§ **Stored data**
━━━━━━━━
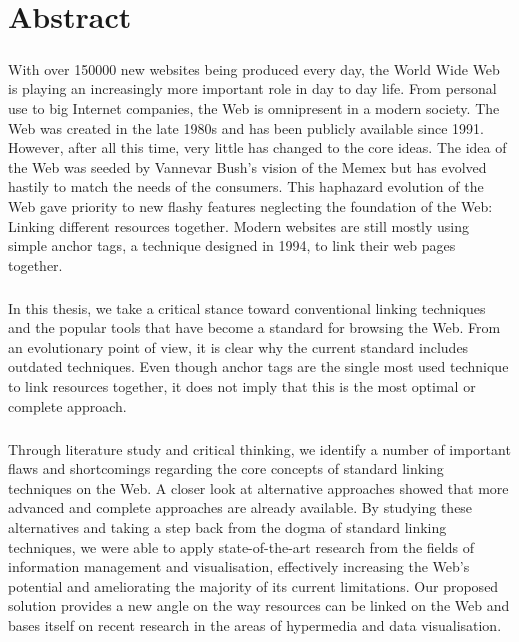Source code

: 
\chapter*{Abstract}
\thispagestyle{empty}
\paragraph{}
With over \num{150000} new websites being produced every day, the World Wide Web is playing an increasingly more important role in day to day life. From personal use to big Internet companies, the Web is omnipresent in a modern society. The Web was created in the late 1980s and has been publicly available since 1991. However, after all this time, very little has changed to the core ideas. The idea of the Web was seeded by Vannevar Bush's vision of the Memex but has evolved hastily to match the needs of the consumers. This haphazard evolution of the Web gave priority to new flashy features neglecting the foundation of the Web: Linking different resources together. Modern websites are still mostly using simple anchor tags, a technique designed in 1994, to link their web pages together.
\paragraph{}
In this thesis, we take a critical stance toward conventional linking techniques and the popular tools that have become a standard for browsing the Web. From an evolutionary point of view, it is clear why the current standard includes outdated techniques. Even though anchor tags are the single most used technique to link resources together, it does not imply that this is the most optimal or complete approach.
\paragraph{}
Through literature study and critical thinking, we identify a number of important flaws and shortcomings regarding the core concepts of standard linking techniques on the Web. A closer look at alternative approaches showed that more advanced and complete approaches are already available. By studying these alternatives and taking a step back from the dogma of standard linking techniques, we were able to apply state-of-the-art research from the fields of information management and visualisation, effectively increasing the Web's potential and ameliorating the majority of its current limitations. Our proposed solution provides a new angle on the way resources can be linked on the Web and bases itself on recent research in the areas of hypermedia and data visualisation.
━━━━━━━━
§ **Activity**
Taking the records above as input, show every line in which the word "that" is present.

§ **Answer section**
In this thesis, we take a critical stance toward conventional linking techniques and the popular tools that have become a standard for browsing the Web. From an evolutionary point of view, it is clear why the current standard includes outdated techniques. Even though anchor tags are the single most used technique to link resources together, it does not imply that this is the most optimal or complete approach.
Through literature study and critical thinking, we identify a number of important flaws and shortcomings regarding the core concepts of standard linking techniques on the Web. A closer look at alternative approaches showed that more advanced and complete approaches are already available. By studying these alternatives and taking a step back from the dogma of standard linking techniques, we were able to apply state-of-the-art research from the fields of information management and visualisation, effectively increasing the Web's potential and ameliorating the majority of its current limitations. Our proposed solution provides a new angle on the way resources can be linked on the Web and bases itself on recent research in the areas of hypermedia and data visualisation.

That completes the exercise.